70| Mente Sem Lembranças


Todos aqueles momentos especiais que passei com você, meu amor
Não significam merda nenhuma comparados às suas drogas
Mas eu realmente não me importo, tenho muito mais que isso
Como minhas memórias, eu não preciso disso

- Pretty When You Cry, Lana Del Rey

NERO

Estava me vestindo quando Sora entrou no quarto para me importunar como uma legítima louca. Acho que ela estava puta da vida, porque quase não me deixou terminar de vestir o jeans. Fui arrastado para fora, ela sequer me deixou dar um beijo como cumprimento em Lili. Já estava amanhecendo e eu começava a sentir fome. Após muitos protestos, ela me deixou comer alguma coisa que não fosse um ser humano, mas era isso que eu mais desejava. Não queria incomodar Kaya porque sabia que ela estava cansada, então consegui fugir de Sora e peguei meu moletom negro. Saindo da casa, flocos de neve entraram em contato comigo e meu corpo tremeu. Percebi que a louca se aproximava da janela e então vesti o sobretudo rapidamente e caminhei apressadamente até a civilização mais próxima. Me perguntei o que estaria acontecendo com ela e o que queria comigo. Geralmente nossa relação era de ódio, mas senti que algo havia mudado.
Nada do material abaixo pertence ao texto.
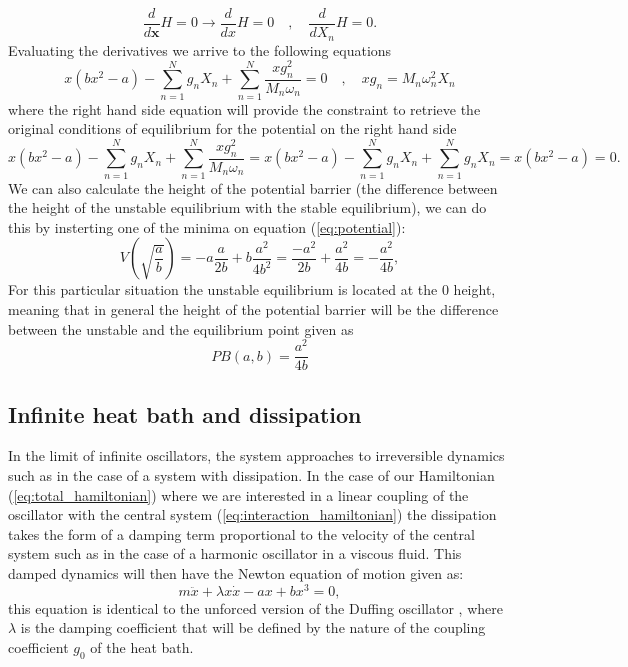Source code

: \begin{equation}
\frac{d}{d\textbf{x}}H=0\rightarrow \frac{d}{dx}H =0 \quad , \quad \frac{d}{dX_n}H  = 0.
\end{equation}
Evaluating the derivatives we arrive to the following equations
\begin{equation}
x(bx^2-a)-\sum_{n=1}^N g_n X_n +\sum_{n=1}^N \frac{xg_n^2}{M_n\omega_n}=0 \quad , \quad xg_n=M_n\omega_n^2 X_n 
\end{equation}
where the right hand side equation will provide the constraint to retrieve the original conditions of equilibrium for the potential on the right hand side
\begin{equation}
x(bx^2-a)-\sum_{n=1}^N g_n X_n +\sum_{n=1}^N \frac{xg_n^2}{M_n\omega_n}= x(bx^2-a)-\sum_{n=1}^N g_n X_n +\sum_{n=1}^N g_n X_n=x(bx^2-a)=0.
\end{equation}
We can also calculate the height of the potential barrier (the difference between the height of the unstable equilibrium with the stable equilibrium), we can do this by insterting one of the minima on equation (\ref{eq:potential}):
\begin{equation}
V(\sqrt{\frac{a}{b}})=-a\frac{a}{2b}+b\frac{a^2}{4b^2}=\frac{-a^2}{2b}+\frac{a^2}{4b}=-\frac{a^2}{4b},
\end{equation}
For this particular situation the unstable equilibrium is located at the $0$ height, meaning that in general the height of the potential barrier will be the difference between the unstable and the equilibrium point given as
\begin{equation}
PB(a,b)=\frac{a^2}{4b}
\label{eq:PB_eq}
\end{equation}



\subsection{Infinite heat bath and dissipation}
In the limit of infinite oscillators, the system approaches to irreversible dynamics such as in the case of a system with dissipation. In the case of our Hamiltonian (\ref{eq:total_hamiltonian}) where we are interested in a linear coupling of the oscillator with the central system (\ref{eq:interaction_hamiltonian}) the dissipation takes the form of a damping term proportional to the velocity of the central system such as in the case of a harmonic oscillator in a viscous fluid. This damped dynamics will then have the Newton equation of motion given as:
\begin{equation}
m\ddot{x}+\lambda x\dot{x}-ax+bx^3=0,
\label{eq:newton_damped}
\end{equation}
this equation is identical to the unforced version of the Duffing oscillator \cite{guckenheimer2013nonlinear}, where $\lambda$  is the damping coefficient that will be defined by the nature of the coupling coefficient $g_0$ of the heat bath.

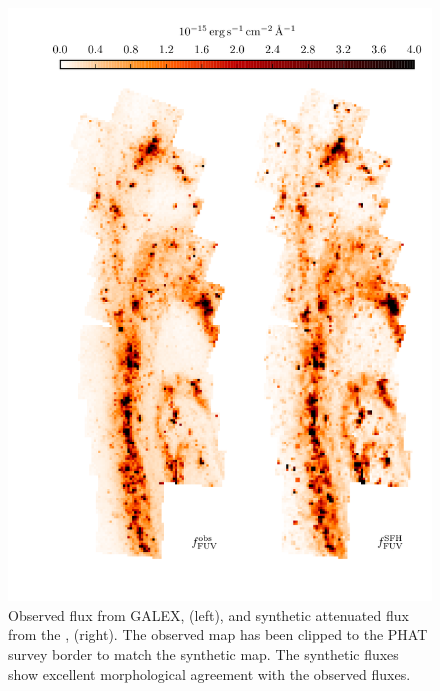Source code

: \documentclass[iop, tighten]{emulateapj}
\begin{document}
\begin{figure}
\centering
\includegraphics[scale=0.9]{m31flux-figures/fluxmaps_fuv.pdf}
\caption[Observed and synthetic attenuated \fuv{} flux maps.]{Observed \fuv{}
    flux from GALEX, \ffuvobs{} (left), and synthetic attenuated \fuv{} flux
    from the , \ffuvsfh{} (right). The observed map has been clipped to
    the PHAT survey border to match the synthetic map. The synthetic fluxes
    show excellent morphological agreement with the observed fluxes.
}
\label{fig:fluxmaps_fuv}
\end{figure}
\end{document}
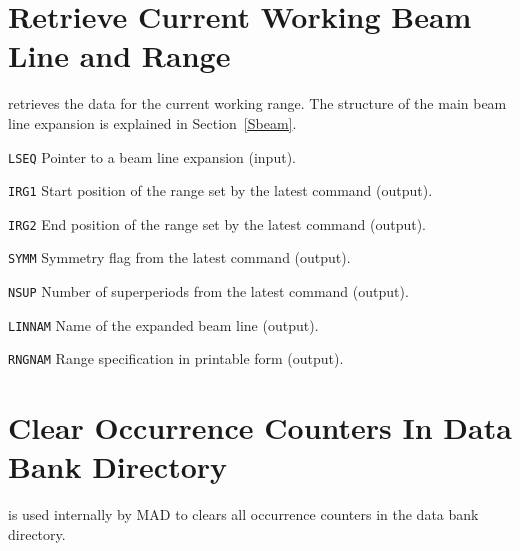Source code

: \section{Retrieve Current Working Beam Line and Range}
\label{UTBEAM}
retrieves the data for the current working range.
The structure of the main beam line expansion is explained in
Section~\ref{Sbeam}.
\begin{mylist}
\item[\tt LSEQ]
Pointer to a beam line expansion (input).
\item[\tt IRG1]
Start position of the range set by the latest  command
(output). 
\item[\tt IRG2]
End position of the range set by the latest  command
(output). 
\item[\tt SYMM]
Symmetry flag from the latest  command (output).
\item[\tt NSUP]
Number of superperiods from the latest  command (output).
\item[\tt LINNAM]
Name of the expanded beam line (output).
\item[\tt RNGNAM]
Range specification in printable form (output).
\end{mylist}

\section{Clear Occurrence Counters In Data Bank Directory}
\label{UTCLRC}
is used internally by MAD to clears all occurrence counters in the
data bank directory.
Algo estranho aconteceu e nós passamos a ser amigos. Mesmo sabendo que nosso ódio nunca foi o suficiente para destruir um ao outro. Ela havia me ajudado junto com os gêmeos e infelizmente eles passaram a ser importantes para mim. Pessoas gentis apareceram justo quando o que eu mais queria era a solidão. O ritmo da neve aumentava à medida que eu me aproximava da cidade. Pelo visto, minha aparência ainda chamava muita atenção. Mesmo as pessoas tendo me visto algumas vezes, elas nunca se acostumavam comigo. Minha aparência era realmente estranha. Olhos claros e cabelos negros. Em Blizzard predominava o ruivo e o loiro. Mas essas pessoas descendiam do meu clã. Meu pai tivera muitos bastardos antes de morrer. Mamãe possuía cabelos negros, papai já era ruivo. Então a maioria dessas pessoas carregava um pouco do meu DNA ancestral. Olhei para cima e cheguei à conclusão de que o sol não iria surgir entre as nuvens. Estava tudo cinza.

Percorri até o segundo centro da cidade, passando pelo bosque e por alguns transeuntes apressados. Cercado por cafés, restaurantes e pequenas livrarias, o segundo centro de Blizzard era incrivelmente belo. Mas as pessoas preferiam frequentar o velho bosque centenário. O cheiro de café invadiu minhas narinas e me fez lembrar o dia em que frequentei um desses lugares com Sora. Novamente a lembrança dela em minha cabeça. Afastei o pensamento com o objetivo da caça. Olhei ao redor para me certificar de que o movimento diminuía cada vez mais quando a nevasca aumentava. Passei por uma loja pequena e senti algo estranho. Calafrios. Olhei para aquele lugar estranho e na porta uma placa avisava que estavam fechados. Raios e Luar era o nome do recinto. Passei adiante e senti o cheiro da velha Lisander, então ela devia morar na antiga cabana da esquina. Mas ela já estava morta. Um grupo de crianças brincava ao redor de um salgueiro.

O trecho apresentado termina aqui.